ACTION ITEM:
Below is some data; print it all back exactly.
▶
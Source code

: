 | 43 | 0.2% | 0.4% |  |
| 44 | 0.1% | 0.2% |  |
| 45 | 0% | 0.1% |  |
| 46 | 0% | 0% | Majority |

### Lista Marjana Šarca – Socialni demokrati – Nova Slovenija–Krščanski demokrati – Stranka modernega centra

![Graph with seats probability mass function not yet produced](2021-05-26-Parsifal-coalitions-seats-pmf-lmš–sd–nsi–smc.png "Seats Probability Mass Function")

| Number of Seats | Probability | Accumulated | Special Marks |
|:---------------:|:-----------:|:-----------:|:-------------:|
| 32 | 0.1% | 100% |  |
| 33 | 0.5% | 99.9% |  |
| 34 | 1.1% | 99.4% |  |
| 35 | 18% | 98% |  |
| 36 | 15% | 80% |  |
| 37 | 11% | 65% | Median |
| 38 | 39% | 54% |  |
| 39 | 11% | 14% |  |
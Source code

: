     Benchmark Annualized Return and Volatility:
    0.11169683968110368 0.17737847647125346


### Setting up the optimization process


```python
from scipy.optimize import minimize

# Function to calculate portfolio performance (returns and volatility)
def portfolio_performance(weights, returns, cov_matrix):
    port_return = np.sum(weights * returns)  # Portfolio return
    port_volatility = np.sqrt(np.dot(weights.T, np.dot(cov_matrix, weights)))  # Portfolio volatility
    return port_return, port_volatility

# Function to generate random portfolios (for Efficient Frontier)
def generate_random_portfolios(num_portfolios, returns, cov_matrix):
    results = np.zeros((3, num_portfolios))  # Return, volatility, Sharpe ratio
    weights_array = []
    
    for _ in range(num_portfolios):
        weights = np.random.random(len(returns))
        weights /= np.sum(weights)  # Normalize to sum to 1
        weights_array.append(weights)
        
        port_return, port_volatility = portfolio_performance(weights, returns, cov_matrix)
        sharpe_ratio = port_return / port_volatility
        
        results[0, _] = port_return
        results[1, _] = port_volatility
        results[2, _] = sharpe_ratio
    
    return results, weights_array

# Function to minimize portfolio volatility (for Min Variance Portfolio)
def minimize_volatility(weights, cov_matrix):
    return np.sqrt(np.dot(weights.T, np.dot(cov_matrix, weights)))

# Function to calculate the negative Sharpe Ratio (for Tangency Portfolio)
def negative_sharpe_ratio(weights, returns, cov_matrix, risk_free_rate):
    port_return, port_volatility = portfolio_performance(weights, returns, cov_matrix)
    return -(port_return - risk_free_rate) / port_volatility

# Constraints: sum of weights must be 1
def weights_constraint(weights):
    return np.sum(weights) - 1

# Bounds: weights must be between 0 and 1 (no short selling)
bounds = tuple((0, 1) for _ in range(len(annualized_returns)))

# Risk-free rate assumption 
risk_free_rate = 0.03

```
◀
TASK ANSWER:
Source code

: | 43 | 0.2% | 0.4% |  |
| 44 | 0.1% | 0.2% |  |
| 45 | 0% | 0.1% |  |
| 46 | 0% | 0% | Majority |

### Lista Marjana Šarca – Socialni demokrati – Nova Slovenija–Krščanski demokrati – Stranka modernega centra

![Graph with seats probability mass function not yet produced](2021-05-26-Parsifal-coalitions-seats-pmf-lmš–sd–nsi–smc.png "Seats Probability Mass Function")

| Number of Seats | Probability | Accumulated | Special Marks |
|:---------------:|:-----------:|:-----------:|:-------------:|
| 32 | 0.1% | 100% |  |
| 33 | 0.5% | 99.9% |  |
| 34 | 1.1% | 99.4% |  |
| 35 | 18% | 98% |  |
| 36 | 15% | 80% |  |
| 37 | 11% | 65% | Median |
| 38 | 39% | 54% |  |
| 39 | 11% | 14% |  |
Source code

:     Benchmark Annualized Return and Volatility:
    0.11169683968110368 0.17737847647125346


### Setting up the optimization process


```python
from scipy.optimize import minimize

# Function to calculate portfolio performance (returns and volatility)
def portfolio_performance(weights, returns, cov_matrix):
    port_return = np.sum(weights * returns)  # Portfolio return
    port_volatility = np.sqrt(np.dot(weights.T, np.dot(cov_matrix, weights)))  # Portfolio volatility
    return port_return, port_volatility

# Function to generate random portfolios (for Efficient Frontier)
def generate_random_portfolios(num_portfolios, returns, cov_matrix):
    results = np.zeros((3, num_portfolios))  # Return, volatility, Sharpe ratio
    weights_array = []
    
    for _ in range(num_portfolios):
        weights = np.random.random(len(returns))
        weights /= np.sum(weights)  # Normalize to sum to 1
        weights_array.append(weights)
        
        port_return, port_volatility = portfolio_performance(weights, returns, cov_matrix)
        sharpe_ratio = port_return / port_volatility
        
        results[0, _] = port_return
        results[1, _] = port_volatility
        results[2, _] = sharpe_ratio
    
    return results, weights_array

# Function to minimize portfolio volatility (for Min Variance Portfolio)
def minimize_volatility(weights, cov_matrix):
    return np.sqrt(np.dot(weights.T, np.dot(cov_matrix, weights)))

# Function to calculate the negative Sharpe Ratio (for Tangency Portfolio)
def negative_sharpe_ratio(weights, returns, cov_matrix, risk_free_rate):
    port_return, port_volatility = portfolio_performance(weights, returns, cov_matrix)
    return -(port_return - risk_free_rate) / port_volatility

# Constraints: sum of weights must be 1
def weights_constraint(weights):
    return np.sum(weights) - 1

# Bounds: weights must be between 0 and 1 (no short selling)
bounds = tuple((0, 1) for _ in range(len(annualized_returns)))

# Risk-free rate assumption 
risk_free_rate = 0.03

```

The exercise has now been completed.